All day, as it has been all year, Spieth’s approach play was on. At the second, he hit a six-iron to no more than 15 feet. At eight, it was a sand wedge to what he called ‘six or seven’, and his birdie at nine came courtesy of an eight-iron to 10. There were no bombs here, the longest putt made just inside 20 feet. It wasn’t so much magic wand as icing on the cake.

When the approach shots weren’t setting up birdies, they were leaving the best available route to par. At the first, he came up short, knowing – because he watched TV coverage before teeing off – that long was more difficult. At six, he hit four-iron, again to the front of the green, the defensive play on a hole where attack is reckless.

“My ball-striking has been better in any years that I've ever played golf,” Spieth said, and he meant it. The PGA Tour’s strokes-gained: approach shots statistics reveal that he is making up more ground with his iron play than all bar three players have made over the last three seasons. This year, he’s out in front on his own.

The difference between Thursday’s round and the US Open was, therefore, the putter. Spieth confessed that it’s on the putting green and with a new fitness regime that he’s spent his focus. Par saves like the one he made on 16 revealed that it’s working, but a short miss on 18 confirmed that there is improvement yet to come. Should it arrive this week, he’s likely to prove hard to beat.

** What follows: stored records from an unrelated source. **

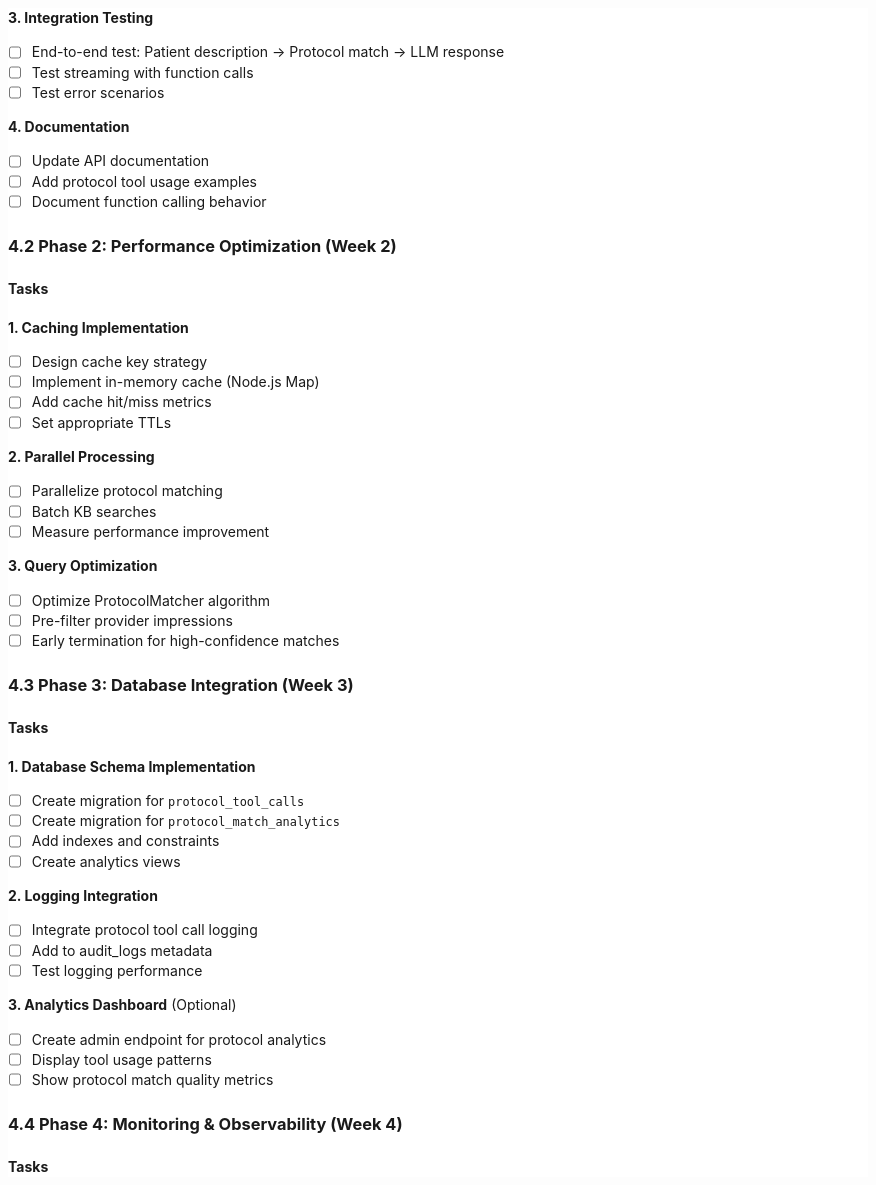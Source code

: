 **3. Integration Testing**
- [ ] End-to-end test: Patient description → Protocol match → LLM response
- [ ] Test streaming with function calls
- [ ] Test error scenarios

**4. Documentation**
- [ ] Update API documentation
- [ ] Add protocol tool usage examples
- [ ] Document function calling behavior

### 4.2 Phase 2: Performance Optimization (Week 2)

#### Tasks

**1. Caching Implementation**
- [ ] Design cache key strategy
- [ ] Implement in-memory cache (Node.js Map)
- [ ] Add cache hit/miss metrics
- [ ] Set appropriate TTLs

**2. Parallel Processing**
- [ ] Parallelize protocol matching
- [ ] Batch KB searches
- [ ] Measure performance improvement

**3. Query Optimization**
- [ ] Optimize ProtocolMatcher algorithm
- [ ] Pre-filter provider impressions
- [ ] Early termination for high-confidence matches

### 4.3 Phase 3: Database Integration (Week 3)

#### Tasks

**1. Database Schema Implementation**
- [ ] Create migration for `protocol_tool_calls`
- [ ] Create migration for `protocol_match_analytics`
- [ ] Add indexes and constraints
- [ ] Create analytics views

**2. Logging Integration**
- [ ] Integrate protocol tool call logging
- [ ] Add to audit_logs metadata
- [ ] Test logging performance

**3. Analytics Dashboard** (Optional)
- [ ] Create admin endpoint for protocol analytics
- [ ] Display tool usage patterns
- [ ] Show protocol match quality metrics

### 4.4 Phase 4: Monitoring & Observability (Week 4)

#### Tasks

Spieth’s clubhouse advantage didn’t last long, however. The man who benefited most from his putting issues at the US Open, Brooks Koepka, defied a subsequent absence and a golf course not expected to lend a hand to his driving power to also shoot 65, thanks largely to an eagle two holes from home.

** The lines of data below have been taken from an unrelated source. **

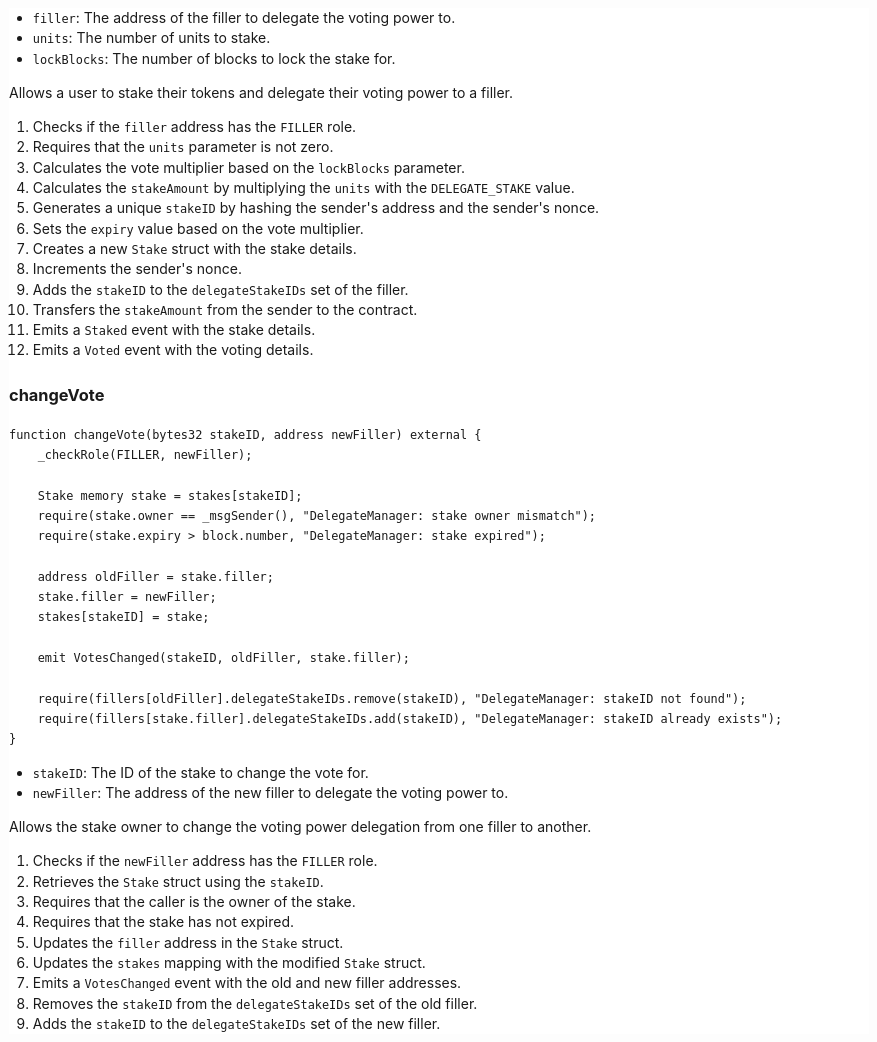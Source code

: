 - `filler`: The address of the filler to delegate the voting power to.
- `units`: The number of units to stake.
- `lockBlocks`: The number of blocks to lock the stake for.

Allows a user to stake their tokens and delegate their voting power to a filler.

1. Checks if the `filler` address has the `FILLER` role.
2. Requires that the `units` parameter is not zero.
3. Calculates the vote multiplier based on the `lockBlocks` parameter.
4. Calculates the `stakeAmount` by multiplying the `units` with the `DELEGATE_STAKE` value.
5. Generates a unique `stakeID` by hashing the sender's address and the sender's nonce.
6. Sets the `expiry` value based on the vote multiplier.
7. Creates a new `Stake` struct with the stake details.
8. Increments the sender's nonce.
9. Adds the `stakeID` to the `delegateStakeIDs` set of the filler.
10. Transfers the `stakeAmount` from the sender to the contract.
11. Emits a `Staked` event with the stake details.
12. Emits a `Voted` event with the voting details.

### changeVote

```solidity
function changeVote(bytes32 stakeID, address newFiller) external {
    _checkRole(FILLER, newFiller);

    Stake memory stake = stakes[stakeID];
    require(stake.owner == _msgSender(), "DelegateManager: stake owner mismatch");
    require(stake.expiry > block.number, "DelegateManager: stake expired");

    address oldFiller = stake.filler;
    stake.filler = newFiller;
    stakes[stakeID] = stake;

    emit VotesChanged(stakeID, oldFiller, stake.filler);

    require(fillers[oldFiller].delegateStakeIDs.remove(stakeID), "DelegateManager: stakeID not found");
    require(fillers[stake.filler].delegateStakeIDs.add(stakeID), "DelegateManager: stakeID already exists");
}
```

- `stakeID`: The ID of the stake to change the vote for.
- `newFiller`: The address of the new filler to delegate the voting power to.

Allows the stake owner to change the voting power delegation from one filler to another.

1. Checks if the `newFiller` address has the `FILLER` role.
2. Retrieves the `Stake` struct using the `stakeID`.
3. Requires that the caller is the owner of the stake.
4. Requires that the stake has not expired.
5. Updates the `filler` address in the `Stake` struct.
6. Updates the `stakes` mapping with the modified `Stake` struct.
7. Emits a `VotesChanged` event with the old and new filler addresses.
8. Removes the `stakeID` from the `delegateStakeIDs` set of the old filler.
9. Adds the `stakeID` to the `delegateStakeIDs` set of the new filler.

Koepka is in many respects everything that Spieth is not. By no means does he overthink golf and the intensity levels of the pair are worlds apart. Koepka is fundamentally less interesting, but that’s okay. He’d rather his golf do the talking. The pleasure he gets isn’t from planning a method of attack but by going all-out and proving he can survive.

Friday, with 35mph gusts and rain in the forecast, will be a real test of that survival and one Spieth is probably better equipped to handle – if he can sharpen up from the odd errant tee-shot which twice threatened to force a bogey onto his scorecard.

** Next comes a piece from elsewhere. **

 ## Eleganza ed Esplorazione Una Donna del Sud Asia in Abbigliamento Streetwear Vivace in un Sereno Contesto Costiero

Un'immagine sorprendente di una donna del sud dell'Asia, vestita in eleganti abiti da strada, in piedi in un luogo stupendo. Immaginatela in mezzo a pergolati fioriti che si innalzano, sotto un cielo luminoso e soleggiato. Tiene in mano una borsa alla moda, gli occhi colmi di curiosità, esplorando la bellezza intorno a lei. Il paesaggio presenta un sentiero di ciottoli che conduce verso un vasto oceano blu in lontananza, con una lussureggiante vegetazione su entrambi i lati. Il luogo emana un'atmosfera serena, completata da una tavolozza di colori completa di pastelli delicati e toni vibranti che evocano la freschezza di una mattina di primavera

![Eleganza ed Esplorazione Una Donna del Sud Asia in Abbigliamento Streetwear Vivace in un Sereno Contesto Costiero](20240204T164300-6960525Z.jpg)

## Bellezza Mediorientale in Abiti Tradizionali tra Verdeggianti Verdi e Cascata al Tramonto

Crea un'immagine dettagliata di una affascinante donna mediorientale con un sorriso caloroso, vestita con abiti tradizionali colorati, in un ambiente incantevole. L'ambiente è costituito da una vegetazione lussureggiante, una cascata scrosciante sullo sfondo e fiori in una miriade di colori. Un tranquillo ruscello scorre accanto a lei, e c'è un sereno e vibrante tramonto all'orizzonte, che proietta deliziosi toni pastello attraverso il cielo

“I'm prepared for the worst, having experienced it before,” he said, citing last year’s second round at Troon as conditions which could be no tougher – any more and play would’ve been suspended.

“You control the ball off the tee, keep your hands dry, and you grind from inside ten feet or you make a mid-ranger for par, something to keep the momentum going, that's important for tomorrow.

“Being mentally prepared is key. I think I'm going into it, at least going into it the right way, and we'll see if I hold that together.”

Spieth has won two majors so far, both in 2015, where he might’ve made it four but for the putter letting him down when he needed it most at St Andrews, and Jason Day playing sensationally at Whistling Straits. Later that same year, he won the TOUR Championship and the FedEx Cup to go with it.

It’s likely that this is the most confident that he’s been since. It’s unquestionable that his iron-play is as he says it is – the best of his career. It’s possible, then, that he takes control of this tournament on Friday, although he’ll be leaving nothing to chance. 

Some might watch Spieth and see chance as an overriding factor in his success, especially so when he makes bunker shots like the one which ultimately sealed the most recent of his victories in Connecticut.

In fact, what Spieth does better than anyone else is represented by the work he does on the range, where he’s never been happier with the grouping of his irons. In other words, he pulls the boundaries inwards, narrowing the focus. There is only so much that can go wrong.

Through this type of meticulous preparation, a clear understanding of path to target, he pulls in the boundaries of chance.